For instance, it could be the case that different hospitals have significant biases in the population of their patients (age, socio economic backgrounds, genetics, devices, diagnostic and treatment habits of the healthcare providers…). Analyzing the error structure of inter-hospital-based CV makes it possible to detect this kind of biases that can potentially significantly impact the performance and robustness of your modeling pipeline.

bayesian · 5 July 2021 13:21

Is there perhaps a guiding heuristic when considering what to specify as a grouping versus, say, including it as a categorical variable? The one that immediately comes to mind is if one is trying to generalise past the limited groups/categories currently available in the data modelled on, but I was wondering if there’s potentially more ambiguous situations?

echidne · 5 July 2021 13:57

Am I correct to think that boostraping based classifier or regressor should be robust to that kind of unknown sampling bias?

ogrisel · 5 July 2021 14:07

Including the hospital id as a categorical variable will not help your model predict any better on data from future unseen hospitals, quite the opposite.

The goal here is to ensure that you measure the right kind of generalization performance in your CV loop.

If you want to build an optical character recognition system, and claim that its performance is not significantly impacted by the writing style you need to evaluate it on data written by people who are not part of the training set.
If you build a system to diagnose some disease on IRM images and claim that its prediction error is not impacted significantly by the model or manufacturers of the IRM device, you need to make evaluate it on medical images recorded on devices by manufacturers that are not present in the training set.

What is the important here is the nature of the claim you are making with the result of the CV procedure.

ogrisel · 5 July 2021 14:12

No model is can ever be 100% immune to dataset bias. Bagging models are generally better calibrated than the base estimators they are built upoin but this is another matter.

But if a training set does not cover enough combinations of features that are important to make good predictions on the test set, no data-driven procedure will be able to fix that.

echidne · 5 July 2021 14:27

ok. I was naively thinking that resampling data as by boostraping should erase sampling biais. I found several autors that are saying that boostraping is the solution to avoid sampling bias.
I understand that grouping allow us to bring to light hidden data structures and I was thinking that boostraping (since they are resampling the data) should hide under the rug that kind of problem and should be avoided for that reason.

Fiona_A · 11 July 2021 14:27

Unrelated to what has been saying but for this quiz question. How i was reading it I thought it was just one answer.

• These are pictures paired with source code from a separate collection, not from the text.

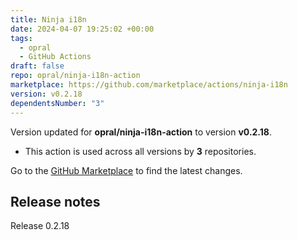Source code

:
 ```yaml
---
title: Ninja i18n
date: 2024-04-07 19:25:02 +00:00
tags:
  - opral
  - GitHub Actions
draft: false
repo: opral/ninja-i18n-action
marketplace: https://github.com/marketplace/actions/ninja-i18n
version: v0.2.18
dependentsNumber: "3"
---
```



Version updated for **opral/ninja-i18n-action** to version **v0.2.18**.
- This action is used across all versions by **3** repositories.

Go to the [GitHub Marketplace](https://github.com/marketplace/actions/ninja-i18n) to find the latest changes.

## Release notes

Release 0.2.18

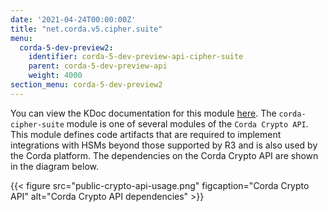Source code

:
 ```yaml
---
date: '2021-04-24T00:00:00Z'
title: "net.corda.v5.cipher.suite"
menu:
  corda-5-dev-preview2:
    identifier: corda-5-dev-preview-api-cipher-suite
    parent: corda-5-dev-preview-api
    weight: 4000
section_menu: corda-5-dev-preview2
---
```

You can view the KDoc documentation for this module [here](/en/api-ref/corda/5.0-dev-preview-2/modules/corda-cipher-suite-5.0.0.190-DevPreview-2-javadoc/index.html).
The `corda-cipher-suite` module is one of several modules of the `Corda Crypto API`. This module defines code artifacts that are required to implement integrations with HSMs beyond those supported by R3 and is also used by the Corda platform. The dependencies on the Corda Crypto API are shown in the diagram below.

{{< figure src="public-crypto-api-usage.png" figcaption="Corda Crypto API" alt="Corda Crypto API dependencies" >}}
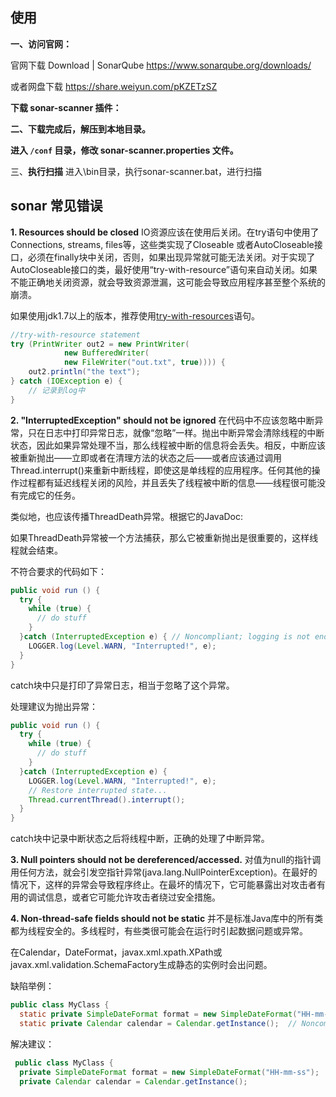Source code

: ## 使用

**一、访问官网：**

官网下载
Download | SonarQube https://www.sonarqube.org/downloads/

或者网盘下载
https://share.weiyun.com/pKZETzSZ

**下载 sonar-scanner 插件：**

**二、下载完成后，解压到本地目录。**

**进入 `/conf` 目录，修改 sonar-scanner.properties 文件。**


三、**执行扫描**
进入\bin目录，执行sonar-scanner.bat，进行扫描

## sonar 常见错误
**1. Resources should be closed**
IO资源应该在使用后关闭。在try语句中使用了Connections, streams, files等，这些类实现了Closeable 或者AutoCloseable接口，必须在finally块中关闭，否则，如果出现异常就可能无法关闭。对于实现了AutoCloseable接口的类，最好使用“try-with-resource”语句来自动关闭。如果不能正确地关闭资源，就会导致资源泄漏，这可能会导致应用程序甚至整个系统的崩溃。

如果使用jdk1.7以上的版本，推荐使用[try-with-resources](https://link.jianshu.com/?t=http://docs.oracle.com/javase/tutorial/essential/exceptions/tryResourceClose.html)语句。
```java
//try-with-resource statement
try (PrintWriter out2 = new PrintWriter(
            new BufferedWriter(
            new FileWriter("out.txt", true)))) {
    out2.println("the text");
} catch (IOException e) {
    // 记录到log中
}
```

**2. "InterruptedException" should not be ignored**
在代码中不应该忽略中断异常，只在日志中打印异常日志，就像“忽略”一样。抛出中断异常会清除线程的中断状态，因此如果异常处理不当，那么线程被中断的信息将会丢失。相反，中断应该被重新抛出——立即或者在清理方法的状态之后——或者应该通过调用Thread.interrupt()来重新中断线程，即使这是单线程的应用程序。任何其他的操作过程都有延迟线程关闭的风险，并且丢失了线程被中断的信息——线程很可能没有完成它的任务。

类似地，也应该传播ThreadDeath异常。根据它的JavaDoc:

如果ThreadDeath异常被一个方法捕获，那么它被重新抛出是很重要的，这样线程就会结束。

不符合要求的代码如下：

```java
public void run () {
  try {
    while (true) {
      // do stuff
    }
  }catch (InterruptedException e) { // Noncompliant; logging is not enough
    LOGGER.log(Level.WARN, "Interrupted!", e);
  }
}
```
 catch块中只是打印了异常日志，相当于忽略了这个异常。

处理建议为抛出异常：

```java
public void run () {
  try {
    while (true) {
      // do stuff
    }
  }catch (InterruptedException e) {
    LOGGER.log(Level.WARN, "Interrupted!", e);
    // Restore interrupted state...
    Thread.currentThread().interrupt();
  }
}
```
catch块中记录中断状态之后将线程中断，正确的处理了中断异常。


**3. Null pointers should not be dereferenced/accessed.**
对值为null的指针调用任何方法，就会引发空指针异常(java.lang.NullPointerException)。在最好的情况下，这样的异常会导致程序终止。在最坏的情况下，它可能暴露出对攻击者有用的调试信息，或者它可能允许攻击者绕过安全措施。

**4. Non-thread-safe fields should not be static**
并不是标准Java库中的所有类都为线程安全的。多线程时，有些类很可能会在运行时引起数据问题或异常。

在Calendar，DateFormat，javax.xml.xpath.XPath或 javax.xml.validation.SchemaFactory生成静态的实例时会出问题。

缺陷举例：
```java
public class MyClass {
  static private SimpleDateFormat format = new SimpleDateFormat("HH-mm-ss");  // Noncompliant
  static private Calendar calendar = Calendar.getInstance();  // Noncompliant
```

解决建议：
```java
 public class MyClass {
  private SimpleDateFormat format = new SimpleDateFormat("HH-mm-ss");
  private Calendar calendar = Calendar.getInstance();
```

“Which cross-validation strategy we should not use”
i think should read:
“which cross-validation strategy(s) should we not use”

I was incorrect with this question either way but the question was making me think there was only one answer not multiple.

lesteve · 6 January 2022 15:12

I think this quiz problem has been fixed, the wording is now:

Which cross-validation strategies are the most adequate to evaluate the ability of the model to make good predictions on patients from unseen hospitals.

The rest is more a general discussion without that many actionable points …

So removing the priority-mooc-v2 for this one.